The most commonly used method for sealing and storage is the KBS-3, which consists of a mechanism of several redundant natural and artificial barriers. That is, if one fails, it does not affect the others and they continue to perform their function. The radioactive waste will be placed in cast iron containers with graphite inserted in other cylindrical containers of pure copper surrounded by a protective atmosphere of argon gas. In turn, the canisters will be surrounded by waterproof bentonite and a natural barrier of stable granite, which does not react to temperature fluctuations.
The big challenge for these containers is the corrosion caused by the oxygen dissolved in the water. Posiva, as the person in charge, explained that even if this water managed to reach the copper containers, the dissolved oxygen would have already been consumed by the bacteria and, in the hypothetical case of a possible leak, when the water reached the surface in about 10,000 years, the radioactivity would have disintegrated so much that it would no longer be a threat.

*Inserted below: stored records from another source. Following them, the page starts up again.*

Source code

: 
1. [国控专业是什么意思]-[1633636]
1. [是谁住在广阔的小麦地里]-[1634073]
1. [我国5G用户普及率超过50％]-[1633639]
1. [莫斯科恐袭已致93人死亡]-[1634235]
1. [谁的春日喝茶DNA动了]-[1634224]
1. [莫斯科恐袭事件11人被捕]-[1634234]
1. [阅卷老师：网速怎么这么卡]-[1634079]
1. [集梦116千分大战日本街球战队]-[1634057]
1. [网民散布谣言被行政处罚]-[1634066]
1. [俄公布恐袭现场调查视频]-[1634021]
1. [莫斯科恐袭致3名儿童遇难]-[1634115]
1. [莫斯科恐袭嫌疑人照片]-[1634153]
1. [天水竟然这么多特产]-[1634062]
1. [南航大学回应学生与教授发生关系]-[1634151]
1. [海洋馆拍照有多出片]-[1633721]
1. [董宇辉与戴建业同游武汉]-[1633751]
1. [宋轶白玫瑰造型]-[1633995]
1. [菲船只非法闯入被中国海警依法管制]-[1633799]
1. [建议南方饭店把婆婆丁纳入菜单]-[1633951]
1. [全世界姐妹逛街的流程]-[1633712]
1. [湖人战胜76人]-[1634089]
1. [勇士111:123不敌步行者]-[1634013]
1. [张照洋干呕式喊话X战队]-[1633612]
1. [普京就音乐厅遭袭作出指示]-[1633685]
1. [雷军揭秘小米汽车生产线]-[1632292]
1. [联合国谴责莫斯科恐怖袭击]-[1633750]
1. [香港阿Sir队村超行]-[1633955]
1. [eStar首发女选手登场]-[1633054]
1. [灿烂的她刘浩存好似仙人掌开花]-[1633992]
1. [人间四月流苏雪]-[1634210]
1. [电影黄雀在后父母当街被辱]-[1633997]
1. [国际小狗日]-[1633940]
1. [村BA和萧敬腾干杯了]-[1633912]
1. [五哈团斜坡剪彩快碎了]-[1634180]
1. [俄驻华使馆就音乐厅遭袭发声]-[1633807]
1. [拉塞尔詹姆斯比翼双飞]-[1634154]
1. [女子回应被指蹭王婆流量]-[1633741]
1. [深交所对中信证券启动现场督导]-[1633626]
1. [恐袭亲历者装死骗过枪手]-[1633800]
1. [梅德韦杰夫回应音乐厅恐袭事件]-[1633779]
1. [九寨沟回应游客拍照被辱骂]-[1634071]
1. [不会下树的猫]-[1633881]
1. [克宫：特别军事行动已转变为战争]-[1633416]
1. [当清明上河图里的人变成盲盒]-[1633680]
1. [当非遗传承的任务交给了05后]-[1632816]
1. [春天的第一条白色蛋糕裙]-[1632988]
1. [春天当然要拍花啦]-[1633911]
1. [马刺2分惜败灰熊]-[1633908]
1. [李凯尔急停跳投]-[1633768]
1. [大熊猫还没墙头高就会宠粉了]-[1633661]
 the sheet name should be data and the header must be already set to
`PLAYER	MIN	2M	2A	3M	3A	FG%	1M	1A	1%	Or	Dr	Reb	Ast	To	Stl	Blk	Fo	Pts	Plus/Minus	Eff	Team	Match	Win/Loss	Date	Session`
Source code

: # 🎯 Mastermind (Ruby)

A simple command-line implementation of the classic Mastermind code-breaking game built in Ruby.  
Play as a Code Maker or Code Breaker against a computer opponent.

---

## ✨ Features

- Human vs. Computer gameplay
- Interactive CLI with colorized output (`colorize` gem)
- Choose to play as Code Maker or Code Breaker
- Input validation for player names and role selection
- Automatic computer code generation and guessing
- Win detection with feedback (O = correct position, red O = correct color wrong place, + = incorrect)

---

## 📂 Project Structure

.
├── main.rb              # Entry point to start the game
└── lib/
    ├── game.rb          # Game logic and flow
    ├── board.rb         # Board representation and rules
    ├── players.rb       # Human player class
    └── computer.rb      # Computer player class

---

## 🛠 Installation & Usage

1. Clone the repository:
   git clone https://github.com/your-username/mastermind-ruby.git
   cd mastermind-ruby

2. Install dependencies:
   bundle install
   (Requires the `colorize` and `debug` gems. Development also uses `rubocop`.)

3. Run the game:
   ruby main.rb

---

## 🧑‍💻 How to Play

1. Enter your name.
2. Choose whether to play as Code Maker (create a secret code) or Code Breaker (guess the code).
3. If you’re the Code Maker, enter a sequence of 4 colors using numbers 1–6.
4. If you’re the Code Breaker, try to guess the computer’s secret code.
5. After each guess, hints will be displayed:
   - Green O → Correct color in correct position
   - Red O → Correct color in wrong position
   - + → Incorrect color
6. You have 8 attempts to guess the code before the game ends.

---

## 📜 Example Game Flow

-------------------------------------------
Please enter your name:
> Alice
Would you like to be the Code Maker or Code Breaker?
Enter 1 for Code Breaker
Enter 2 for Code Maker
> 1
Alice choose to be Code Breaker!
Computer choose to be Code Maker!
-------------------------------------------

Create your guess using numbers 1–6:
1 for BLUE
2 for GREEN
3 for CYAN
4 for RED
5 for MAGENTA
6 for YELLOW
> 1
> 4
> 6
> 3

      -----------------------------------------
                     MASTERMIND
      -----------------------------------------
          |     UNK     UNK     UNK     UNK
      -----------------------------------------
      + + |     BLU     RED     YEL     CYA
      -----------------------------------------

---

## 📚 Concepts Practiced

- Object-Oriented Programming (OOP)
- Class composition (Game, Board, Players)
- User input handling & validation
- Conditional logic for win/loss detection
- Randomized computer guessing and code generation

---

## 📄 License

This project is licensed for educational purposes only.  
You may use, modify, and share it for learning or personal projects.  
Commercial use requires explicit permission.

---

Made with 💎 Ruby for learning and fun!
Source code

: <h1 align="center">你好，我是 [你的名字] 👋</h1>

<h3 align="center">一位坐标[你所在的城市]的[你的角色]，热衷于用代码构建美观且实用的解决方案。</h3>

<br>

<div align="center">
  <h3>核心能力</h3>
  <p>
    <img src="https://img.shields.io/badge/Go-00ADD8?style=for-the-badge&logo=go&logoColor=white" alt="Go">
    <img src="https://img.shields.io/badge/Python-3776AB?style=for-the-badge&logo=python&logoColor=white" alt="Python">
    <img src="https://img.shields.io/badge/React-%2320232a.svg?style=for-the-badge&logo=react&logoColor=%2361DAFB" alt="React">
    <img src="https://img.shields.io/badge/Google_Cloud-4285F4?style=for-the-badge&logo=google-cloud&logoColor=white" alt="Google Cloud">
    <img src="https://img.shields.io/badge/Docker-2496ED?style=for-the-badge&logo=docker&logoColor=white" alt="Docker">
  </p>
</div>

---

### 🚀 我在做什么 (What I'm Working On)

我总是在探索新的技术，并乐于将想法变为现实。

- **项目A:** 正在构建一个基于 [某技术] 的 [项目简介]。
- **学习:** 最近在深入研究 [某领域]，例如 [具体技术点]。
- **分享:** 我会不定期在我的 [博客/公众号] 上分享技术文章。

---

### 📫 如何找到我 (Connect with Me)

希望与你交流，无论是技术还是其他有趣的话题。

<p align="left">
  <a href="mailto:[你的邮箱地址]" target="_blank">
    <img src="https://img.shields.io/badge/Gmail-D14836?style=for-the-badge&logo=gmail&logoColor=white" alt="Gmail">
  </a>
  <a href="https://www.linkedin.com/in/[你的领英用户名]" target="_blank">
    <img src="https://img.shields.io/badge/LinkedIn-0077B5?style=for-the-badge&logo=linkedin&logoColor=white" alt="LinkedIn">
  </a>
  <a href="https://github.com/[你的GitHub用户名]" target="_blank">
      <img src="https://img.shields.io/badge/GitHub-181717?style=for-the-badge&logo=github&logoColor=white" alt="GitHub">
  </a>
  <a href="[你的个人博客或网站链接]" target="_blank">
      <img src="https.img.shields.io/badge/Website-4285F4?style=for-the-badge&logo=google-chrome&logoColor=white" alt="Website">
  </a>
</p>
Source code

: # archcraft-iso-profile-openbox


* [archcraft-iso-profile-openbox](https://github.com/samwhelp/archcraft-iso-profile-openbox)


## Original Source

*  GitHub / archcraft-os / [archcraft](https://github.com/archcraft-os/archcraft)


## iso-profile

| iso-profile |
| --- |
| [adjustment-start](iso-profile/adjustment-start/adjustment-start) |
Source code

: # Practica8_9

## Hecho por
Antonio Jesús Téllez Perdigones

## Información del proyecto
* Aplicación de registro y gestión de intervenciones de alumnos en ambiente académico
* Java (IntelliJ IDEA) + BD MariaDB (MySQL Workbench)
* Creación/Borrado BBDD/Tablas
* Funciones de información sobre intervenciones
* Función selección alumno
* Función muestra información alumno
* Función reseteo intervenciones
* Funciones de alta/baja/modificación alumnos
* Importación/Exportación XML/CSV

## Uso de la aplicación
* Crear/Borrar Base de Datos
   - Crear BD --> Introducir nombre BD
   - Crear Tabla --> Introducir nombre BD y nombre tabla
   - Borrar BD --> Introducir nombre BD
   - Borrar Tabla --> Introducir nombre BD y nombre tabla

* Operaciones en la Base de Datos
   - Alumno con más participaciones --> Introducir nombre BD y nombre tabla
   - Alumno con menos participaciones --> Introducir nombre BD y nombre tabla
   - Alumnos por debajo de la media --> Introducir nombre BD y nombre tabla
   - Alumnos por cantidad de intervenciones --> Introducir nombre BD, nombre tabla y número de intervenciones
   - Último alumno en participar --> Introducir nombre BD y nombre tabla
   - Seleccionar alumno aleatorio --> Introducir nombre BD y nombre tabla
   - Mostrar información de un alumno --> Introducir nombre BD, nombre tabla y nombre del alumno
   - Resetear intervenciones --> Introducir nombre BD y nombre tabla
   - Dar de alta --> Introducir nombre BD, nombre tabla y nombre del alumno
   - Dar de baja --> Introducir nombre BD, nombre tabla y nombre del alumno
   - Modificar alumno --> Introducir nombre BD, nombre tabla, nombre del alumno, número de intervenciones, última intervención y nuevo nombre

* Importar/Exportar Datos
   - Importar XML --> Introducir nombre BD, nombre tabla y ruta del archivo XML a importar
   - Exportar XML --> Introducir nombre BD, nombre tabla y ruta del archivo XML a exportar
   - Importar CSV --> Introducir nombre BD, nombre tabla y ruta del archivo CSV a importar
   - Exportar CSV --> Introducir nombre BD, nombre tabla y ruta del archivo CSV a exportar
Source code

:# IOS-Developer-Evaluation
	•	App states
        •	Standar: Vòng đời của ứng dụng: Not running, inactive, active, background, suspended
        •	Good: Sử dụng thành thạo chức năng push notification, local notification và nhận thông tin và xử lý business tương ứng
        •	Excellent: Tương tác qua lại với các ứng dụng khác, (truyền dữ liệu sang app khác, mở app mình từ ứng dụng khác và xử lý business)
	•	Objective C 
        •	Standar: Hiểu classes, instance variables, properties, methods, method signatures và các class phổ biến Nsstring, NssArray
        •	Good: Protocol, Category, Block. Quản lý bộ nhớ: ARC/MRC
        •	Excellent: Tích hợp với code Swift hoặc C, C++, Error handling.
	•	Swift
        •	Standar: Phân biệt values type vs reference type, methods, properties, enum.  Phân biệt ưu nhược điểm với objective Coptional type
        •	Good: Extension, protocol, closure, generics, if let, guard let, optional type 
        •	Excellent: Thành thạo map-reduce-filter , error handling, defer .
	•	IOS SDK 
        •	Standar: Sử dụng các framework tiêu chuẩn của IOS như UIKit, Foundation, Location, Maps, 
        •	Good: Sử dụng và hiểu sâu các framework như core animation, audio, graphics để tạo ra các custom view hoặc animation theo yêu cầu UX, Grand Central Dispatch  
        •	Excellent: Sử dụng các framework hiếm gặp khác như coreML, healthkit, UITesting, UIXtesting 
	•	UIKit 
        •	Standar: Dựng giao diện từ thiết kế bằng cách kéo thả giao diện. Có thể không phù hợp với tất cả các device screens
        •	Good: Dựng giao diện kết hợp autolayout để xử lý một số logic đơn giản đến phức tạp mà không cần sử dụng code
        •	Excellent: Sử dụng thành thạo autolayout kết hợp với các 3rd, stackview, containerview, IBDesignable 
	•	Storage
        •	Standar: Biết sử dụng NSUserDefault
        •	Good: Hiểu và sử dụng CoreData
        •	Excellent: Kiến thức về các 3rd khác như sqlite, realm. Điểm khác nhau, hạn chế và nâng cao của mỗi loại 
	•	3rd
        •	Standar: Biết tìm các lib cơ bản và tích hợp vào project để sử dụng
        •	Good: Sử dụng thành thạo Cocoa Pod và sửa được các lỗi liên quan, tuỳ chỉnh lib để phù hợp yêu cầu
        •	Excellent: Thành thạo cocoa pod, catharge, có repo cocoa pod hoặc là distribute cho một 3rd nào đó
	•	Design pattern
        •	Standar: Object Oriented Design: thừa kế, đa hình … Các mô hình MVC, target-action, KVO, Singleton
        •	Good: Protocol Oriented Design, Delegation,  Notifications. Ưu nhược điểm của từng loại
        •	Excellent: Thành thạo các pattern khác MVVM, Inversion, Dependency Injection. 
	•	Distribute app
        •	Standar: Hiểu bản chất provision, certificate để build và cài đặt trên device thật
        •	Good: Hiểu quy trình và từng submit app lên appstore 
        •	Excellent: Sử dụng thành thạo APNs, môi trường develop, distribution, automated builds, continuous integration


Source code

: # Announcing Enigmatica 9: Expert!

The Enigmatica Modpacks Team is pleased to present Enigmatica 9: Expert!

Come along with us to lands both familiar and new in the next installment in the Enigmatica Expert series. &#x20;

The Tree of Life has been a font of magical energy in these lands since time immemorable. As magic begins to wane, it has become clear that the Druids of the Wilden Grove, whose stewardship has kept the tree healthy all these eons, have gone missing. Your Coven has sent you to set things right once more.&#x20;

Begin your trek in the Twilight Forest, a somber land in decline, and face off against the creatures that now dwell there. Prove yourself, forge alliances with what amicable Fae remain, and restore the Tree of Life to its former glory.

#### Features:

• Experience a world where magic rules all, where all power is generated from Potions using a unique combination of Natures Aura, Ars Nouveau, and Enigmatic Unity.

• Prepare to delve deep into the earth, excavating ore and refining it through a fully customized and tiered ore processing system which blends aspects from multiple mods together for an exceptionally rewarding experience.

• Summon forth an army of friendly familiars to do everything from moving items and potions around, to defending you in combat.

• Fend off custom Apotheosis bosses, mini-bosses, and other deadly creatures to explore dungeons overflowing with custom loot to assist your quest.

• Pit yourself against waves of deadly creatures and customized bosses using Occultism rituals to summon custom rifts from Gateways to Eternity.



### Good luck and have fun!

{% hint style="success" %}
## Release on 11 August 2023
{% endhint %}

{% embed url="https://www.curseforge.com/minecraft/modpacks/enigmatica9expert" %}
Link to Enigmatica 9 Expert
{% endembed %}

Mika Pohjonen, director of Posiva, told the media that up to 3,250 containers can be stored and will be safe "for a million years".
The area in which Onkalo is located was selected for its geological stability, as it is one of the oldest geological formations in Europe, far from any likelihood of earthquake or natural disaster. In addition, the project has been well received because, being close to a nuclear power plant that has been in operation for 40 years, the population has a greater understanding of waste management and nuclear energy.
Onkalo is the first deep geological repository, but it will not be the last as Sweden has begun construction of its own, and France, Switzerland and the UK are looking at where they could build one.